A próstata é uma glândula presente nos homens, localizada abaixo da bexiga e à frente do reto. O câncer pode ser descoberto inicialmente no exame clínico, um toque retal, exame que enfrenta a resistência de muitos homens, combinado com o resultado de um exame no sangue. Se detectado o tumor, só a biópsia é capaz de confirmar a presença de um câncer. Segundo a SBU, quando descoberto no início, 90% dos casos de câncer de próstata são curáveis. De acordo com Ribeiro, pessoas que têm casos de câncer de próstata na família, obesas, e negras têm mais risco de desenvolver a doença.

A identificação da doença nos estágios iniciais facilita o tratamento e o torna menos invasivo. A partir dos 45 anos, todos os homens devem fazer um check up anual.

Testosterona

A pesquisa da SBU mostra também que 51% dos entrevistados nunca fizeram exames para aferir os níveis de testosterona (hormônio masculino) no sangue e que somente 37% disseram saber o que é a andropausa, período que tem início por volta dos 50 anos e é caracterizado pela redução dos níveis hormonais.

A andropausa constitui um foco de interesse da SBU, porque a deficiência de hormônios no homem tem uma série de consequências que não estão relacionadas necessariamente à parte sexual.

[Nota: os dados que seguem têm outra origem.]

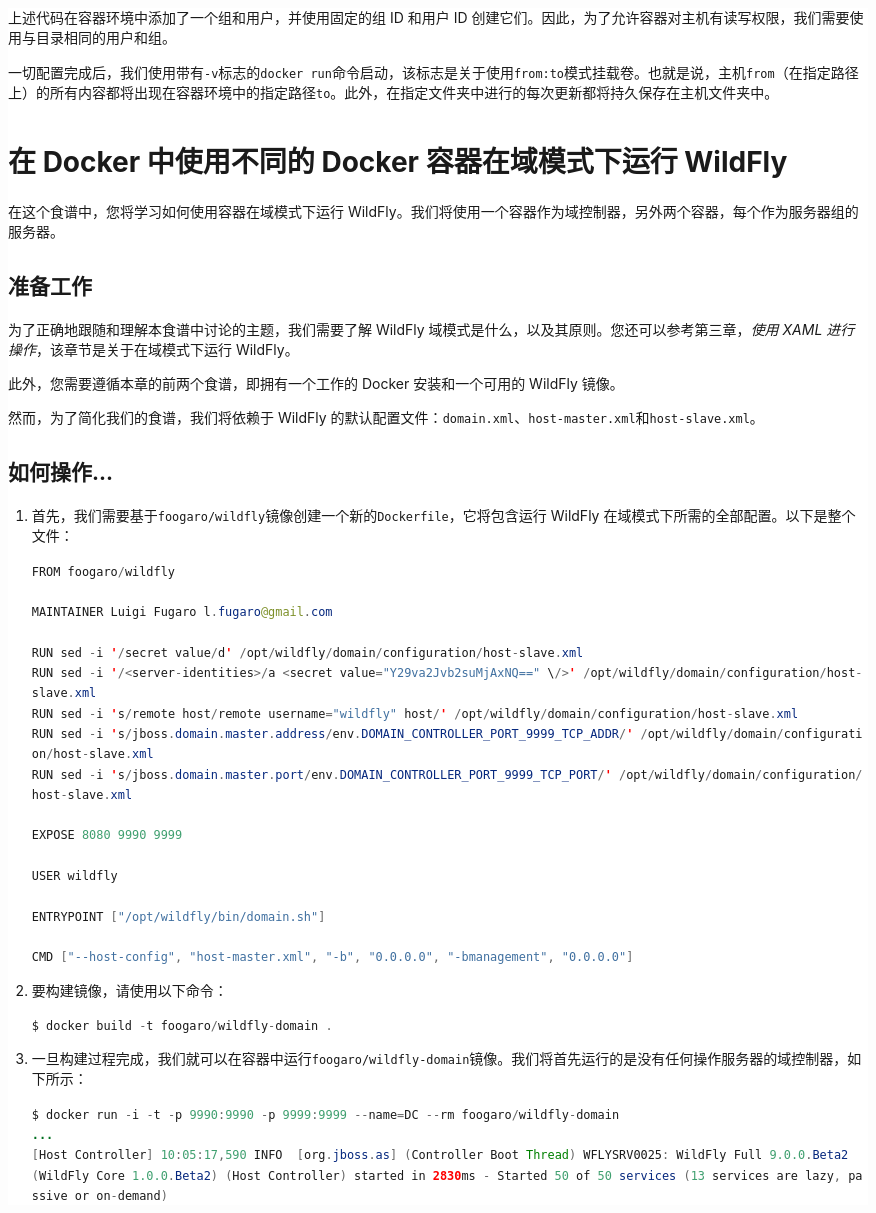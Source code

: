 上述代码在容器环境中添加了一个组和用户，并使用固定的组 ID 和用户 ID 创建它们。因此，为了允许容器对主机有读写权限，我们需要使用与目录相同的用户和组。

一切配置完成后，我们使用带有`-v`标志的`docker run`命令启动，该标志是关于使用`from:to`模式挂载卷。也就是说，主机`from`（在指定路径上）的所有内容都将出现在容器环境中的指定路径`to`。此外，在指定文件夹中进行的每次更新都将持久保存在主机文件夹中。

# 在 Docker 中使用不同的 Docker 容器在域模式下运行 WildFly

在这个食谱中，您将学习如何使用容器在域模式下运行 WildFly。我们将使用一个容器作为域控制器，另外两个容器，每个作为服务器组的服务器。

## 准备工作

为了正确地跟随和理解本食谱中讨论的主题，我们需要了解 WildFly 域模式是什么，以及其原则。您还可以参考第三章，*使用 XAML 进行操作*，该章节是关于在域模式下运行 WildFly。

此外，您需要遵循本章的前两个食谱，即拥有一个工作的 Docker 安装和一个可用的 WildFly 镜像。

然而，为了简化我们的食谱，我们将依赖于 WildFly 的默认配置文件：`domain.xml`、`host-master.xml`和`host-slave.xml`。

## 如何操作...

1.  首先，我们需要基于`foogaro/wildfly`镜像创建一个新的`Dockerfile`，它将包含运行 WildFly 在域模式下所需的全部配置。以下是整个文件：

    ```java
    FROM foogaro/wildfly

    MAINTAINER Luigi Fugaro l.fugaro@gmail.com

    RUN sed -i '/secret value/d' /opt/wildfly/domain/configuration/host-slave.xml
    RUN sed -i '/<server-identities>/a <secret value="Y29va2Jvb2suMjAxNQ==" \/>' /opt/wildfly/domain/configuration/host-slave.xml
    RUN sed -i 's/remote host/remote username="wildfly" host/' /opt/wildfly/domain/configuration/host-slave.xml
    RUN sed -i 's/jboss.domain.master.address/env.DOMAIN_CONTROLLER_PORT_9999_TCP_ADDR/' /opt/wildfly/domain/configuration/host-slave.xml
    RUN sed -i 's/jboss.domain.master.port/env.DOMAIN_CONTROLLER_PORT_9999_TCP_PORT/' /opt/wildfly/domain/configuration/host-slave.xml

    EXPOSE 8080 9990 9999

    USER wildfly

    ENTRYPOINT ["/opt/wildfly/bin/domain.sh"]

    CMD ["--host-config", "host-master.xml", "-b", "0.0.0.0", "-bmanagement", "0.0.0.0"]
    ```

1.  要构建镜像，请使用以下命令：

    ```java
    $ docker build -t foogaro/wildfly-domain .
    ```

1.  一旦构建过程完成，我们就可以在容器中运行`foogaro/wildfly-domain`镜像。我们将首先运行的是没有任何操作服务器的域控制器，如下所示：

    ```java
    $ docker run -i -t -p 9990:9990 -p 9999:9999 --name=DC --rm foogaro/wildfly-domain
    ...
    [Host Controller] 10:05:17,590 INFO  [org.jboss.as] (Controller Boot Thread) WFLYSRV0025: WildFly Full 9.0.0.Beta2 (WildFly Core 1.0.0.Beta2) (Host Controller) started in 2830ms - Started 50 of 50 services (13 services are lazy, passive or on-demand)
    ```

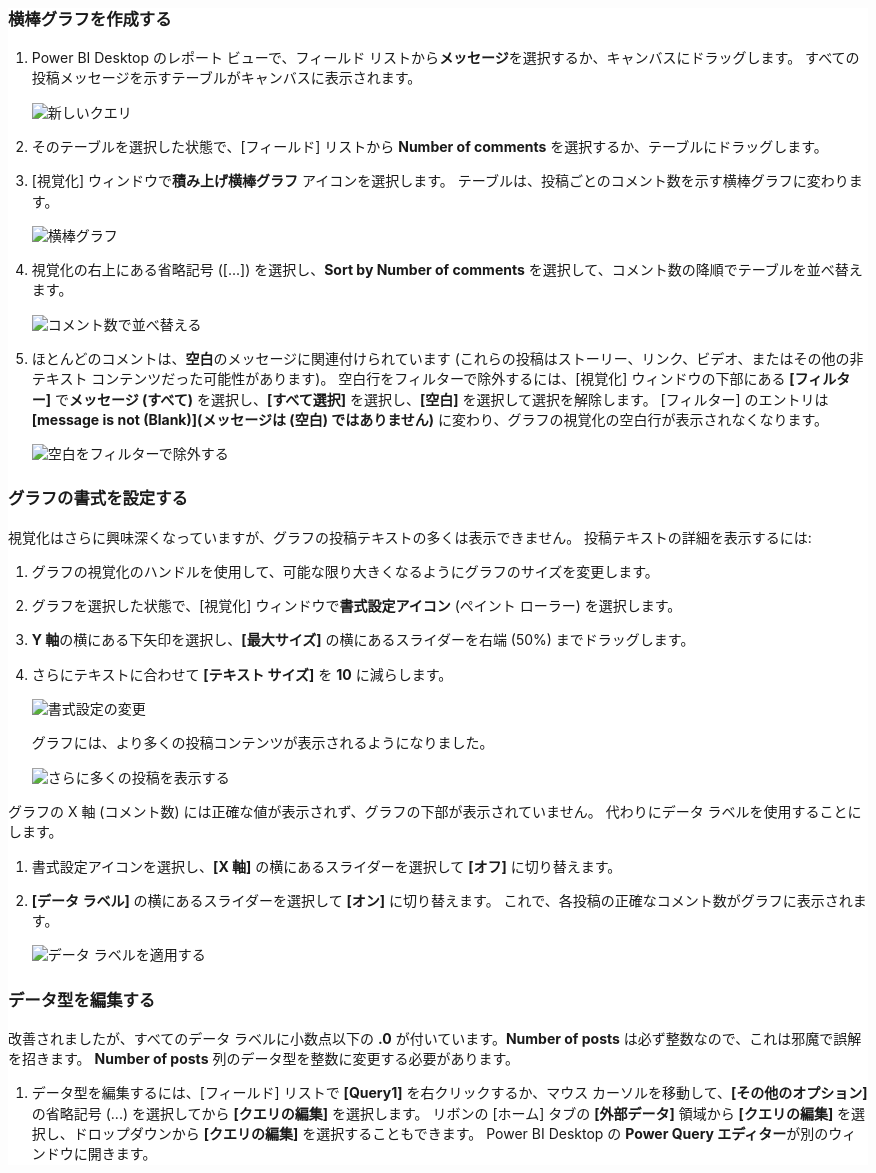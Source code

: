 ### <a name="create-a-bar-chart"></a>横棒グラフを作成する

1. Power BI Desktop のレポート ビューで、フィールド リストから**メッセージ**を選択するか、キャンバスにドラッグします。 すべての投稿メッセージを示すテーブルがキャンバスに表示されます。 
   
   ![新しいクエリ](media/desktop-tutorial-facebook-analytics/table-viz.png)
   
2. そのテーブルを選択した状態で、[フィールド] リストから **Number of comments** を選択するか、テーブルにドラッグします。 
   
3. [視覚化] ウィンドウで**積み上げ横棒グラフ** アイコンを選択します。 テーブルは、投稿ごとのコメント数を示す横棒グラフに変わります。 
   
   ![横棒グラフ](media/desktop-tutorial-facebook-analytics/barchart1.png)
   
4. 視覚化の右上にある省略記号 ([...]) を選択し、**Sort by Number of comments** を選択して、コメント数の降順でテーブルを並べ替えます。 
   
   ![コメント数で並べ替える](media/desktop-tutorial-facebook-analytics/barchart2.png)
   
5. ほとんどのコメントは、**空白**のメッセージに関連付けられています (これらの投稿はストーリー、リンク、ビデオ、またはその他の非テキスト コンテンツだった可能性があります)。 空白行をフィルターで除外するには、[視覚化] ウィンドウの下部にある **[フィルター]** で**メッセージ (すべて)** を選択し、**[すべて選択]** を選択し、**[空白]** を選択して選択を解除します。 [フィルター] のエントリは **[message is not (Blank)]\(メッセージは (空白) ではありません\)** に変わり、グラフの視覚化の空白行が表示されなくなります。 
   
   ![空白をフィルターで除外する](media/desktop-tutorial-facebook-analytics/barchart3.png)
   
### <a name="format-the-chart"></a>グラフの書式を設定する

視覚化はさらに興味深くなっていますが、グラフの投稿テキストの多くは表示できません。 投稿テキストの詳細を表示するには:

1. グラフの視覚化のハンドルを使用して、可能な限り大きくなるようにグラフのサイズを変更します。 
   
2. グラフを選択した状態で、[視覚化] ウィンドウで**書式設定アイコン** (ペイント ローラー) を選択します。
   
3. **Y 軸**の横にある下矢印を選択し、**[最大サイズ]** の横にあるスライダーを右端 (50%) までドラッグします。 
4. さらにテキストに合わせて **[テキスト サイズ]** を **10** に減らします。
   
   ![書式設定の変更](media/desktop-tutorial-facebook-analytics/barchart4.png)
   
   グラフには、より多くの投稿コンテンツが表示されるようになりました。 
   
   ![さらに多くの投稿を表示する](media/desktop-tutorial-facebook-analytics/barchart5.png)
   
グラフの X 軸 (コメント数) には正確な値が表示されず、グラフの下部が表示されていません。 代わりにデータ ラベルを使用することにします。 

1. 書式設定アイコンを選択し、**[X 軸]** の横にあるスライダーを選択して **[オフ]** に切り替えます。 
   
2. **[データ ラベル]** の横にあるスライダーを選択して **[オン]** に切り替えます。 これで、各投稿の正確なコメント数がグラフに表示されます。
   
   ![データ ラベルを適用する](media/desktop-tutorial-facebook-analytics/barchart6.png)
   
### <a name="edit-the-data-type"></a>データ型を編集する

改善されましたが、すべてのデータ ラベルに小数点以下の **.0** が付いています。**Number of posts** は必ず整数なので、これは邪魔で誤解を招きます。 **Number of posts** 列のデータ型を整数に変更する必要があります。

1. データ型を編集するには、[フィールド] リストで **[Query1]** を右クリックするか、マウス カーソルを移動して、**[その他のオプション]** の省略記号 (...) を選択してから **[クエリの編集]** を選択します。 リボンの [ホーム] タブの **[外部データ]** 領域から **[クエリの編集]** を選択し、ドロップダウンから **[クエリの編集]** を選択することもできます。 Power BI Desktop の **Power Query エディター**が別のウィンドウに開きます。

Os homens que apresentam baixa da testosterona têm, por exemplo, aumento do percentual de gordura na composição do corpo e redução da massa muscular e do vigor físico, bem como da capacidade de concentração. Também sofrem aumento da irritabilidade e têm alterações do sono.

Rodrigues destacou que a incidência de homens que precisam de reposição hormonal vai aumentando à medida que eles vão ficando mais velhos. Por isso, a necessidade de procurar um tratamento adequado. “O nosso corpo não é compartimentado. Existe uma correlação grande entre todos os órgãos. O nível de testosterona é importante para vários sistemas”. De acordo com a pesquisa, somente 24% dos homens entrevistados sabem que existe o tratamento com reposição hormonal para controlar os níveis de testosterona.

Políticas públicas

Mas a questão não se reflete apenas em aspectos culturais. O engessamento das políticas públicas para a saúde do homem também tem o seu papel neste quadro preocupante.

A SBU, prevendo um cenário sombrio e injustificável pela ausência de programas para a saúde do homem, solicitou, em 2005, ao então presidente Lula, a criação de um órgão dentro do Ministério da Saúde que pudesse abraçar essa política. No início de 2006 foi criada a Coordenação da Saúde do Homem. No entanto, segundo especialistas da área, passados oito anos, essas políticas nada produziram e estão completamente estagnadas.

“Será que o pleito é injusto ou não há vontade política para desencadear ações concretas e efetivas para melhorar a assistência ao homem? Torna-se cômodo afirmar que o homem é negligente com a sua saúde, mas como fazer se não existe incentivo e apoio para acolher esse homem?”, questiona José Carlos de Almeida, ex-presidente e atual chefe do departamento de uro-oncologia da SBU e doutor pela Universidade de Brasília.

Em agosto de 2009, foi lançada a Política Nacional de Atenção Integral à Saúde do Homem pelo então ministro da Saúde José Gomes Temporão. Ela foi justificada com dados relevantes, dentre os quais o homem viver sete anos a menos do que a mulher e para cada três mortes de adultos duas serem de homens. Justificava também essa iniciativa a maior incidência no homem, de doenças do coração, cânceres, diabetes, acidentes de trânsito e de trabalho.

Segundo Almeida, mesmo com todos estes argumentos esta política está imóvel e silenciosa, enquanto nos leitos hospitalares inúmeros homens morrem por falta de orientação, acessibilidade e descaso.

Questões como vasectomia, câncer de pênis, câncer de próstata e as disfunções sexuais estavam listadas como alvos prioritários dessa frustrada ação governamental. Em contrapartida há vários programas em andamento e bem sucedidos voltados para as mulheres, como mamografias e exames preventivos para detecção precoce do câncer de útero.